Aurier has had support from international teammates, but his biggest lifeline came this weekend from fan-favourite Blaise Matuidi.
"Serge is my friend and is the friend of everyone in the dressing room. He is well-liked by everyone," said the midfielder after PSG beat Reims 4-1 on Saturday.
"We know he made a mistake but, as they say, people make mistakes. He has apologised. He will have a discussion with the coach and we hope it will be positive."
PSG bought him from Toulouse this summer for €10m, he had initially spent a season on loan at the Parc des Princes, after they fought off interest from both Arsenal and Manchester City.
At 23, this is amazingly his seventh season in the French top flight, after making his RC Lens debut on the 22nd of December 2009 – two days after his 17th birthday. He has been on the radar for quite some time, playing in the same back four as Raphael Varane at the northern club and impressing everyone with his progression once he moved to Toulouse. The step up to PSG's level was never doubted, but after settling in last season, this campaign he has flourished.
That's what makes it so disappointing, and puts PSG in such a difficult position. In any other line of work, you would be instantly suspended and following a hearing of some kind, sacked. Without doubt. Gone. In most jobs, you are replaceable.
Football is different. You are an asset. Every player, no matter how bad, has value.
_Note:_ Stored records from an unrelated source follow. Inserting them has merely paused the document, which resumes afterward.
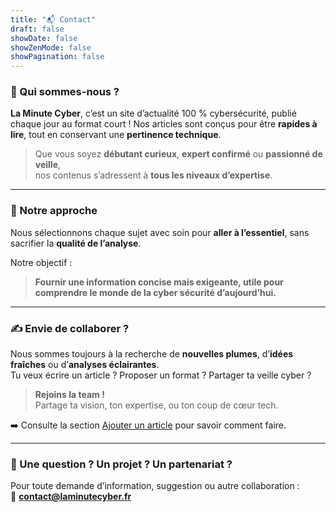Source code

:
 ```yaml
---
title: "📬 Contact"
draft: false
showDate: false
showZenMode: false
showPagination: false
---
```

### 🧠 Qui sommes-nous ?

**La Minute Cyber**, c’est un site d’actualité 100 % cybersécurité, publié chaque jour au format court !
Nos articles sont conçus pour être **rapides à lire**, tout en conservant une **pertinence technique**.

> Que vous soyez **débutant curieux**, **expert confirmé** ou **passionné de veille**,  
> nos contenus s’adressent à **tous les niveaux d’expertise**.

---

### 🎯 Notre approche

Nous sélectionnons chaque sujet avec soin pour **aller à l’essentiel**, sans sacrifier la **qualité de l’analyse**.  

Notre objectif :

> **Fournir une information concise mais exigeante, utile pour comprendre le monde de la cyber sécurité d’aujourd’hui.**

---

### ✍️ Envie de collaborer ?

Nous sommes toujours à la recherche de **nouvelles plumes**, d’**idées fraîches** ou d’**analyses éclairantes**.  
Tu veux écrire un article ? Proposer un format ? Partager ta veille cyber ?

> **Rejoins la team !**  
> Partage ta vision, ton expertise, ou ton coup de cœur tech.

➡️ Consulte la section [Ajouter un article](#-ajouter-un-article) pour savoir comment faire.

---

### 📩 Une question ? Un projet ? Un partenariat ?

Pour toute demande d’information, suggestion ou autre collaboration :  
📧 **[contact@laminutecyber.fr](mailto:contact@laminutecyber.fr)**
Aurier, after his performances this season would have commanded a fee of over €25m if PSG had been looking to sell, they weren't, and even after this incident, the numbers being mentioned were still between €15-20m – the Parisians looking to make a profit on a player they have indefinitely suspended.
They can't sack him, mostly because they understand that one of their European rivals, now he has shown his talent at the top level, would snap him up. Don't try and tell me either Pep Guardiola or Arsene Wenger wouldn't be convinced they could tame Aurier and keep him on the straight and narrow, while recruiting a superb right-back.
On the pitch, he still has his flaws. He can go to ground too easily and his tackles are a little reckless at times, but he is a strong, powerful defender, with endless energy, a superb left-foot and a danger in the air.
As a modern full-back, he ticks every box - plus he can defend. He can even play at centre-back if needed. He's that talented in all aspects of the game, there probably isn't a position he can't play if asked – well, perhaps a position as a UN peacekeeper is out of the question.
The saddest part was Aurier’s treatment of Blanc, and it clearly cut the former France boss deep:
“How did I react? Very badly. Very badly,” he said. “Because we think whatever we like – this is a democracy and we are free to think about things, have our opinions – but that boy …
“Two years ago, I committed myself to bring him to Paris, so to see what I saw yesterday … that’s the thanks I get? It’s pitiful.”
However, Blanc is not a naïve man, he obviously knows how good Aurier is, and how much better he could become. Romario and Bebeto famously didn’t like each other in that legendary Brazil attack of the 90s and the PSG coach doesn’t need to like Aurier to play him.
We’ll leave you with the wise words of Wes Mantooth from the excellent Anchorman:
“From deep down in my stomach, with every inch of me, I pure, straight hate you. But goddammit, do I respect you!”
Blanc doesn’t have to respect Aurier as a person, but there’s no doubt he respects him as a player. That will likely be the reason why he finds a way back into PSG’s starting XI this season.